The UIF is an international program designed to teach students the tenets of design thinking—a human-centered problem-solving approach that emphasizes empathy, creativity, and iterative testing to develop solutions. While often applied in business contexts, the program exists on campuses throughout the world, empowering students to act as change agents by creating new learning opportunities, innovation spaces, and initiatives grounded in interdisciplinary collaboration. This is Ithaca College’s second UIF cohort. (More on the first year of UIF at IC can be found here).
Continuing on the themes of learning and doing, Martin elaborated: “The goal is to move forward through experience—not only the textbook. That’s what UIF is all about. It’s experiential learning at an elevated level, because students receive six weeks of foundational training originally developed by Stanford. It’s a crash course in design thinking and responsible futuring, and from there they take what they learn and apply it to creating a new project—doing something on campus.”

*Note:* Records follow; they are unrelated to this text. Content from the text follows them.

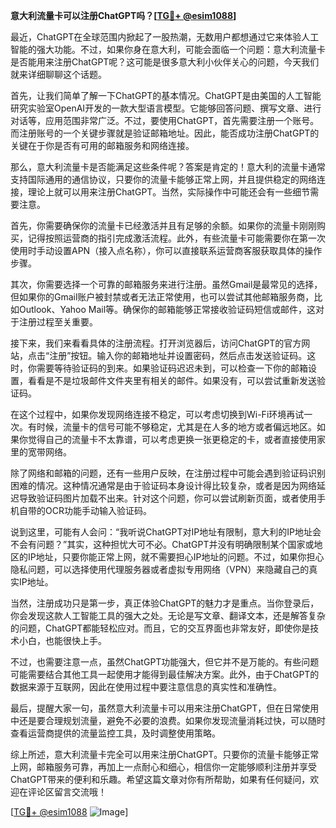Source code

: **意大利流量卡可以注册ChatGPT吗？[[TG💪+ @esim1088](https://t.me/s/esim1088)]**

最近，ChatGPT在全球范围内掀起了一股热潮，无数用户都想通过它来体验人工智能的强大功能。不过，如果你身在意大利，可能会面临一个问题：意大利流量卡是否能用来注册ChatGPT呢？这可能是很多意大利小伙伴关心的问题，今天我们就来详细聊聊这个话题。

首先，让我们简单了解一下ChatGPT的基本情况。ChatGPT是由美国的人工智能研究实验室OpenAI开发的一款大型语言模型。它能够回答问题、撰写文章、进行对话等，应用范围非常广泛。不过，要使用ChatGPT，首先需要注册一个账号。而注册账号的一个关键步骤就是验证邮箱地址。因此，能否成功注册ChatGPT的关键在于你是否有可用的邮箱服务和网络连接。

那么，意大利流量卡是否能满足这些条件呢？答案是肯定的！意大利的流量卡通常支持国际通用的通信协议，只要你的流量卡能够正常上网，并且提供稳定的网络连接，理论上就可以用来注册ChatGPT。当然，实际操作中可能还会有一些细节需要注意。

首先，你需要确保你的流量卡已经激活并且有足够的余额。如果你的流量卡刚刚购买，记得按照运营商的指引完成激活流程。此外，有些流量卡可能需要你在第一次使用时手动设置APN（接入点名称），你可以直接联系运营商客服获取具体的操作步骤。

其次，你需要选择一个可靠的邮箱服务来进行注册。虽然Gmail是最常见的选择，但如果你的Gmail账户被封禁或者无法正常使用，也可以尝试其他邮箱服务商，比如Outlook、Yahoo Mail等。确保你的邮箱能够正常接收验证码短信或邮件，这对于注册过程至关重要。

接下来，我们来看看具体的注册流程。打开浏览器后，访问ChatGPT的官方网站，点击“注册”按钮。输入你的邮箱地址并设置密码，然后点击发送验证码。这时，你需要等待验证码的到来。如果验证码迟迟未到，可以检查一下你的邮箱设置，看看是不是垃圾邮件文件夹里有相关的邮件。如果没有，可以尝试重新发送验证码。

在这个过程中，如果你发现网络连接不稳定，可以考虑切换到Wi-Fi环境再试一次。有时候，流量卡的信号可能不够稳定，尤其是在人多的地方或者偏远地区。如果你觉得自己的流量卡不太靠谱，可以考虑更换一张更稳定的卡，或者直接使用家里的宽带网络。

除了网络和邮箱的问题，还有一些用户反映，在注册过程中可能会遇到验证码识别困难的情况。这种情况通常是由于验证码本身设计得比较复杂，或者是因为网络延迟导致验证码图片加载不出来。针对这个问题，你可以尝试刷新页面，或者使用手机自带的OCR功能手动输入验证码。

说到这里，可能有人会问：“我听说ChatGPT对IP地址有限制，意大利的IP地址会不会有问题？”其实，这种担忧大可不必。ChatGPT并没有明确限制某个国家或地区的IP地址，只要你能正常上网，就不需要担心IP地址的问题。不过，如果你担心隐私问题，可以选择使用代理服务器或者虚拟专用网络（VPN）来隐藏自己的真实IP地址。

当然，注册成功只是第一步，真正体验ChatGPT的魅力才是重点。当你登录后，你会发现这款人工智能工具的强大之处。无论是写文章、翻译文本，还是解答复杂的问题，ChatGPT都能轻松应对。而且，它的交互界面也非常友好，即使你是技术小白，也能很快上手。

不过，也需要注意一点，虽然ChatGPT功能强大，但它并不是万能的。有些问题可能需要结合其他工具一起使用才能得到最佳解决方案。此外，由于ChatGPT的数据来源于互联网，因此在使用过程中要注意信息的真实性和准确性。

最后，提醒大家一句，虽然意大利流量卡可以用来注册ChatGPT，但在日常使用中还是要合理规划流量，避免不必要的浪费。如果你发现流量消耗过快，可以随时查看运营商提供的流量监控工具，及时调整使用策略。

综上所述，意大利流量卡完全可以用来注册ChatGPT。只要你的流量卡能够正常上网，邮箱服务可靠，再加上一点耐心和细心，相信你一定能够顺利注册并享受ChatGPT带来的便利和乐趣。希望这篇文章对你有所帮助，如果有任何疑问，欢迎在评论区留言交流哦！

[[TG💪+ @esim1088](https://t.me/s/esim1088) ![Image](https://i.postimg.cc/4NQfJmqS/Snipaste-2025-05-13-00-14-12.png)]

Each UIF cohort collaborates to identify challenges on their campus and design, test, and implement initiatives—such as new programs, spaces, or events—that foster innovation, interdisciplinary collaboration, and student leadership.
Martin explains that when Michael Johnson-Cramer, dean of the School of Business, brought UIF to Ithaca College, he encouraged faculty to reach beyond the business school so that the entire college community could benefit.
They succeeded in that mission.
Madilyn Connor ’26 is one of the four 2026 Innovation Fellows—she is a senior majoring in performance (flute) who “really believes in the multidisciplinary.” Her interest in arts administration brought her to the School of Business to enrich her education by taking courses there. She enrolled in Organizational Behavior and Ethics with Martin. He encouraged her to apply to the fellowship, and she was accepted.
Connor is joined by Ty Sayahi ’28, an environmental science major with a computer science minor who is involved in Student Governance Council; Faith Owino ’27, a computer science major with a data science minor who works in IT and serves as a resident assistant; and Josh Bourdoulous ’27, an accounting major and a member of the men’s soccer team.
The project they chose to develop is the Idea Generation Lab, a college-approved club where they will bring design thinking to students, regardless of their major.